When news of Paul Newman’s death began circulating Saturday, I’ll bet bunches of cinema fans rummaged through their DVD collections for one of Paul’s movies.
Watching the man on screen — as Butch, Hud, Luke, Henry Gondorff or Fast Eddie — would have been an appropriate way to mourn and remember the legendary film star.
I had just loaned out my copy of “Butch Cassidy and the Sundance Kid” the day before. And neither of the classic cable movie television channels, the excellent Turner Classic Movies and once-excellent American Movie Classics, scrambled schedules to run a Newman movie. So Paul never made it to my place in Albany.
But I’ve just about grown up with the guy. “Butch Cassidy” was the first “adult” movie my parents allowed my brother Tim and cousin Joe Schauseil to see when we were just young teens. It was over the Christmas holidays of 1969, and it was either the gunslinger movie or the new James Bond movie, “On Her Majesty’s Secret Service.” Parents on both sides figured the Wild West was a tamer bet than the bed and bedlam British spy.
Paul made an impression on all of us when he used a dirty — and painful — trick to wrap up the fight with Harvey Logan (Ted Cassidy) during the first 10 minutes of the film. We were all snickering as Logan caught a sharp kick where it really counted.
Newman made another impression on me during the early 1970s, when he visited Rochester during a political campaign swing. The papers made a big deal out of Paul showing up at his benefit, learning there was no beer, and then making a quick run to a store for a six-pack. I thought, “This is one sharp guy!”
And that’s why I’ve got to get “Harper” on video disc. My only copy of Newman’s 1966 turn as a wisecracking private eye is on cassette tape, and who in America is using VCRs these days?
This has always been my favorite Newman movie. The main man is a gum-chewing detective who drives a beat-up sports car, sleeps in his office and spends as much time goofing around as he does chasing leads. The cast is full of familiar faces — Arthur Hill plays Harper’s lawyer buddy Albert Graves, Lauren Bacall is Elaine Sampson, cold wife of a kidnapped crumb, and Robert Wagner shows up as Alan Taggart, the kidnapped crumb’s easy-going pilot and a would-be apprentice private eye. Janet Leigh is here, too.
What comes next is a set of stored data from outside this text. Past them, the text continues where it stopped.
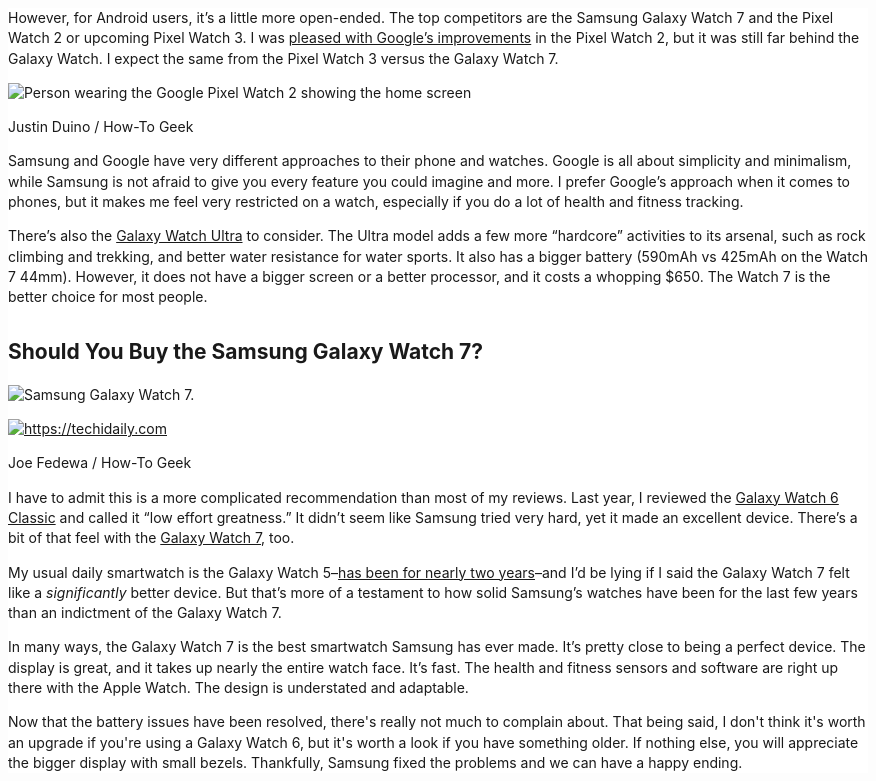  However, for Android users, it’s a little more open-ended. The top competitors are the Samsung Galaxy Watch 7 and the Pixel Watch 2 or upcoming Pixel Watch 3\. I was [pleased with Google’s improvements](https://youtube-lab.techidaily.com/ractical-techniques-for-rapid-deletion-of-comments/) in the Pixel Watch 2, but it was still far behind the Galaxy Watch. I expect the same from the Pixel Watch 3 versus the Galaxy Watch 7.

![Person wearing the Google Pixel Watch 2 showing the home screen](https://static1.howtogeekimages.com/wordpress/wp-content/uploads/wm/2024/02/person-wearing-the-google-pixel-watch-2-showing-the-home-screen.png) 

Justin Duino / How-To Geek

 Samsung and Google have very different approaches to their phone and watches. Google is all about simplicity and minimalism, while Samsung is not afraid to give you every feature you could imagine and more. I prefer Google’s approach when it comes to phones, but it makes me feel very restricted on a watch, especially if you do a lot of health and fitness tracking.

 There’s also the [Galaxy Watch Ultra](https://tiktok-clips.techidaily.com/new-how-to-amplify-your-contents-impact-a-tiktok-hashtag-guide-for-2024/) to consider. The Ultra model adds a few more “hardcore” activities to its arsenal, such as rock climbing and trekking, and better water resistance for water sports. It also has a bigger battery (590mAh vs 425mAh on the Watch 7 44mm). However, it does not have a bigger screen or a better processor, and it costs a whopping $650\. The Watch 7 is the better choice for most people.

##  Should You Buy the Samsung Galaxy Watch 7?

![Samsung Galaxy Watch 7.](https://static1.howtogeekimages.com/wordpress/wp-content/uploads/wm/2024/07/samsung-galaxy-watch-7-14.JPG) 


<a href="https://aligracehair.sjv.io/c/5597632/2036496/19272" target="_top" id="2036496">
  <img src="//a.impactradius-go.com/display-ad/19272-2036496" border="0" alt="https://techidaily.com" width="300" height="90"/>
</a>
<img height="0" width="0" src="https://aligracehair.sjv.io/i/5597632/2036496/19272" style="position:absolute;visibility:hidden;" border="0" />


Joe Fedewa / How-To Geek

 I have to admit this is a more complicated recommendation than most of my reviews. Last year, I reviewed the [Galaxy Watch 6 Classic](https://win-answers.techidaily.com/fix-guide-resolving-the-last-epoch-release-issues-on-pc-2024-edition/) and called it “low effort greatness.” It didn’t seem like Samsung tried very hard, yet it made an excellent device. There’s a bit of that feel with the [Galaxy Watch 7](https://amazon.com/dp/B0D1YL9TRK?tag=hotoge-20&ascsubtag=UUhtgUeUpU2004403&asc%5Frefurl=https%3A%2F%2Fwww.howtogeek.com%2Fsamsung-galaxy-watch-7-review%2F&asc%5Fcampaign=Authority), too.

 My usual daily smartwatch is the Galaxy Watch 5–[has been for nearly two years](https://fake-location.techidaily.com/is-pgsharp-legal-when-you-are-playing-pokemon-on-tecno-camon-30-pro-5g-drfone-by-drfone-virtual-android/)–and I’d be lying if I said the Galaxy Watch 7 felt like a _significantly_ better device. But that’s more of a testament to how solid Samsung’s watches have been for the last few years than an indictment of the Galaxy Watch 7.

 In many ways, the Galaxy Watch 7 is the best smartwatch Samsung has ever made. It’s pretty close to being a perfect device. The display is great, and it takes up nearly the entire watch face. It’s fast. The health and fitness sensors and software are right up there with the Apple Watch. The design is understated and adaptable.

 Now that the battery issues have been resolved, there's really not much to complain about. That being said, I don't think it's worth an upgrade if you're using a Galaxy Watch 6, but it's worth a look if you have something older. If nothing else, you will appreciate the bigger display with small bezels. Thankfully, Samsung fixed the problems and we can have a happy ending.
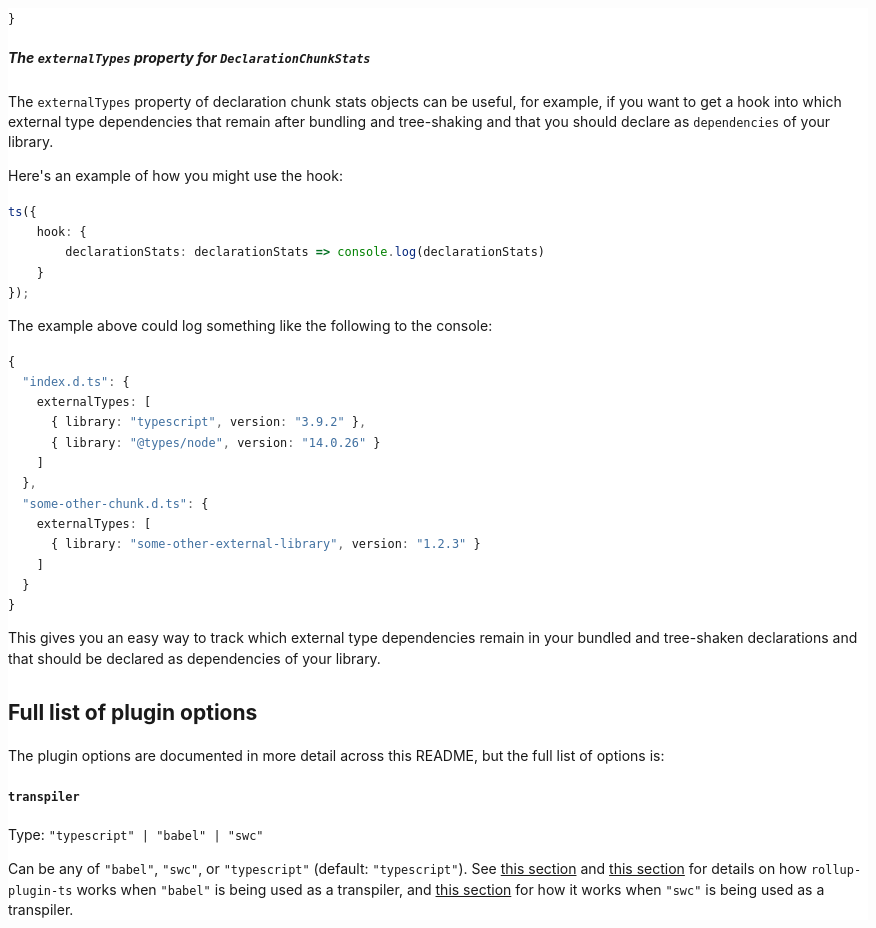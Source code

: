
 ```typescript
}
```

##### The `externalTypes` property for `DeclarationChunkStats`

The `externalTypes` property of declaration chunk stats objects can be useful, for example, if you want to get a hook into which external type dependencies that remain
after bundling and tree-shaking and that you should declare as `dependencies` of your library.

Here's an example of how you might use the hook:

```typescript
ts({
	hook: {
		declarationStats: declarationStats => console.log(declarationStats)
	}
});
```

The example above could log something like the following to the console:

```typescript
{
  "index.d.ts": {
    externalTypes: [
      { library: "typescript", version: "3.9.2" },
      { library: "@types/node", version: "14.0.26" }
    ]
  },
  "some-other-chunk.d.ts": {
    externalTypes: [
      { library: "some-other-external-library", version: "1.2.3" }
    ]
  }
}
```

This gives you an easy way to track which external type dependencies remain in your bundled and tree-shaken declarations and that should be declared as dependencies of your library.

## Full list of plugin options

The plugin options are documented in more detail across this README, but the full list of options is:

#### `transpiler`

Type: `"typescript" | "babel" | "swc"`

Can be any of `"babel"`, `"swc"`, or `"typescript"` (default: `"typescript"`).
See [this section](#combining-typescript-with-babel) and [this section](#when-combined-with-babel-what-does-typescript-do-and-what-does-babel-do) for details on how `rollup-plugin-ts` works when `"babel"` is being used as a transpiler, and [this section](#combining-typescript-with-swc) for how it works when `"swc"` is being used as a transpiler.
Before people began buying their favorite films, I had to wait until some all-night cable station ran “Harper” at midnight or beyond. I never got tired of Paul’s laid-back portrayal of the title character. “As long as there’s a Siberia, you’ll find Lew Harper on the job,” he said during the film. Not really sure what he was getting at, but it sounded pretty cerebral.
I even memorized Harper’s little speech to Albert near the end of the movie, once the case had been solved. It was a great recitation for late nights or early mornings when things got slow at The Press Box, the old reporters’ bar on State Street.
“I had a total of about eight pretty disgusting months last year,” Harper says, from the passenger seat of a car Graves is driving. “But then I had three or four good weeks. Now, you’ll never understand this, and Susan sure as hell won’t, but those three or four weeks, man I really felt alive. Now all I can do is do the dirty job, all the way down the line.”
It sounds better in person. It also sounds better if you have poured down a few beers.
The movie also featured Schenectady native Harold Gould — he later showed up as “Kid Twist” in “The Sting” — Shelley Winters, Strother Martin and Pamela Tiffin. Poor Pam got stuck with the movie’s dumbest scene, "dancing" on a swimming pool diving board in a bikini, to music more suited to the jazzy 1950s than the rocking mid-1960s.
There were just so many great lines. Sample a few of them - and sample some of Pam's frug moves - by clicking right HERE.
Newman made a Harper sequel in 1975, “The Drowning Pool.” It wasn’t bad, but the 1970s fashions sure dates the thing.
The 1960s “look” of the first movie can still be considered kind of slick. I had always hoped Newman would revive the detective one more time, but it never happened. At least not officially: Paul’s “Harry Ross” character in the 1998 “Twilight” seems like an older version of Harper. But not smarter — Newman once noted in a newspaper interview that Ross gets shot with his own gun in “Twilight.”
That’s something that never would have happened to Lew Harper.